England 1966 World Cup
For the first time in the competition’s thirty six year history, football returned home as England was granted the right to host the eighth FIFA World Cup. The hero of the World Cup wasn’t a player as one might expect but a small dog called Pickles. Before the tournament began, the Jules Rimet Trophy was stolen from an Exhibition in London. After a nation wide search, it was Pickles who stumbled across the trophy as he sniffed at some newspapers.
This was the first World Cup where the draw for the group stages was televised and also the first World Cup to feature a mascot, as World Cup Willie became the first of a succession of national mascots commissioned specially for the competition. The format was once again unchanged as it had proved successful in the previous two events. Brazil went into the tournament as one of the favourites on the back of two successive wins and was attempting to win an unprecedented third. Sadly, the tournament in England was a World Cup with few goals as teams adopted a more defensive strategy with tactics coming evermore to the fore. This would benefit England under the leadership of Alf Ramsey but less so the more expressive and expansive Brazilians.
Brazil was drawn in a group with Portugal, Bulgaria and Hungary and once again their players were subjected to treatment by their less illustrious opponents which amounted to little more than savage thuggery. Despite this approach, the defending champions got their campaign underway with victory against Bulgaria at Everton’s Goodison Park with goals from Pele and Garrincha. This was as good as it got for the boys from Brazil as they suffered defeats to both Hungary and Portugal to be eliminated at only the group stage.

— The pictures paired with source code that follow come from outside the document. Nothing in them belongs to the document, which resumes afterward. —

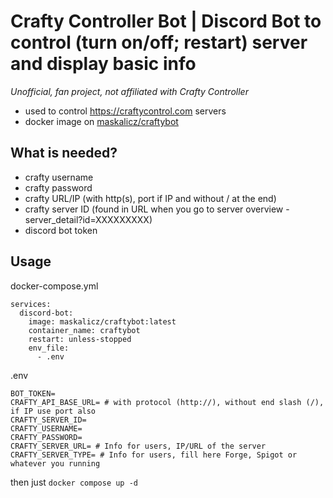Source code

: # Crafty Controller Bot | Discord Bot to control (turn on/off; restart) server and display basic info
*Unofficial, fan project, not affiliated with Crafty Controller*

- used to control https://craftycontrol.com servers
- docker image on [maskalicz/craftybot](https://hub.docker.com/repository/docker/maskalicz/craftybot)

## What is needed?
- crafty username
- crafty password
- crafty URL/IP (with http(s), port if IP and without / at the end)
- crafty server ID (found in URL when you go to server overview - server_detail?id=XXXXXXXXX)
- discord bot token

## Usage
docker-compose.yml
```
services:
  discord-bot:
    image: maskalicz/craftybot:latest
    container_name: craftybot
    restart: unless-stopped
    env_file:
      - .env
```
.env
```
BOT_TOKEN=
CRAFTY_API_BASE_URL= # with protocol (http://), without end slash (/), if IP use port also
CRAFTY_SERVER_ID=
CRAFTY_USERNAME=
CRAFTY_PASSWORD=
CRAFTY_SERVER_URL= # Info for users, IP/URL of the server
CRAFTY_SERVER_TYPE= # Info for users, fill here Forge, Spigot or whatever you running
```

then just ``docker compose up -d``
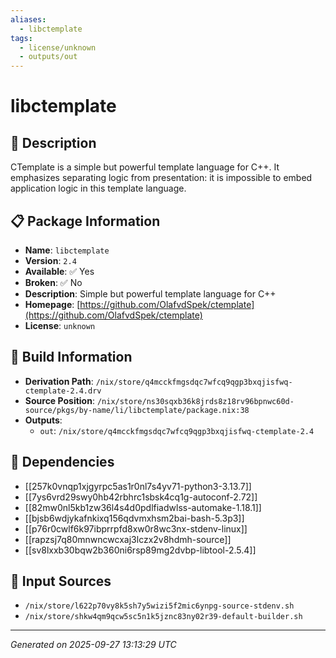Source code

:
 ```yaml
---
aliases:
  - libctemplate
tags:
  - license/unknown
  - outputs/out
---
```


# libctemplate

## 📝 Description

CTemplate is a simple but powerful template language for C++. It
emphasizes separating logic from presentation: it is impossible to
embed application logic in this template language.


## 📋 Package Information

- **Name**: `libctemplate`
- **Version**: `2.4`
- **Available**: ✅ Yes
- **Broken**: ✅ No
- **Description**: Simple but powerful template language for C++
- **Homepage**: [https://github.com/OlafvdSpek/ctemplate](https://github.com/OlafvdSpek/ctemplate)
- **License**: `unknown`

## 🔧 Build Information

- **Derivation Path**: `/nix/store/q4mcckfmgsdqc7wfcq9qgp3bxqjisfwq-ctemplate-2.4.drv`
- **Source Position**: `/nix/store/ns30sqxb36k8jrds8z18rv96bpnwc60d-source/pkgs/by-name/li/libctemplate/package.nix:38`
- **Outputs**:
  - `out`:  `/nix/store/q4mcckfmgsdqc7wfcq9qgp3bxqjisfwq-ctemplate-2.4`

## 🔗 Dependencies

- [[257k0vnqp1xjgyrpc5as1r0nl7s4yv71-python3-3.13.7]]
- [[7ys6vrd29swy0hb42rbhrc1sbsk4cq1g-autoconf-2.72]]
- [[82mw0nl5kb1zw36l4s4d0pdlfiadwlss-automake-1.18.1]]
- [[bjsb6wdjykafnkixq156qdvmxhsm2bai-bash-5.3p3]]
- [[p76r0cwlf6k97ibprrpfd8xw0r8wc3nx-stdenv-linux]]
- [[rapzsj7q80mnwncwcxaj3lczx2v8hdmh-source]]
- [[sv8lxxb30bqw2b360ni6rsp89mg2dvbp-libtool-2.5.4]]

## 📁 Input Sources

- `/nix/store/l622p70vy8k5sh7y5wizi5f2mic6ynpg-source-stdenv.sh`
- `/nix/store/shkw4qm9qcw5sc5n1k5jznc83ny02r39-default-builder.sh`

---
*Generated on 2025-09-27 13:13:29 UTC*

Host nation England were joined in the quarter finals by Argentina, the USSR, Portugal, West Germany, Uruguay, Hungary and most notably North Korea who had created one of the shocks of the tournament by eliminating Italy in the group stages thanks to a solitary goal by Pak Doo-Ik. The hosts were drawn to play Argentina in a game that began the long standing rivalry between the two nations. Argentine player Antonio Rattin became the first player to be sent off in an International match at Wembley. The referee claimed he sent the player off because of “the way he looked at me.” Rattin at first refused to leave the pitch and eventually had to be escorted from the field by policemen. The behaviour of the Argentine didn’t go down well with the English public and after the game England coach did his bit for International relations by labeling the South Americans as “animals”, a quote that unsurprisingly was received with ill feeling in Buenos Aries. The Argentineans would have to wait until 1986 for revenge. The English eventually overcame their numerically challenged opponents with a solitary Geoff Hurst strike.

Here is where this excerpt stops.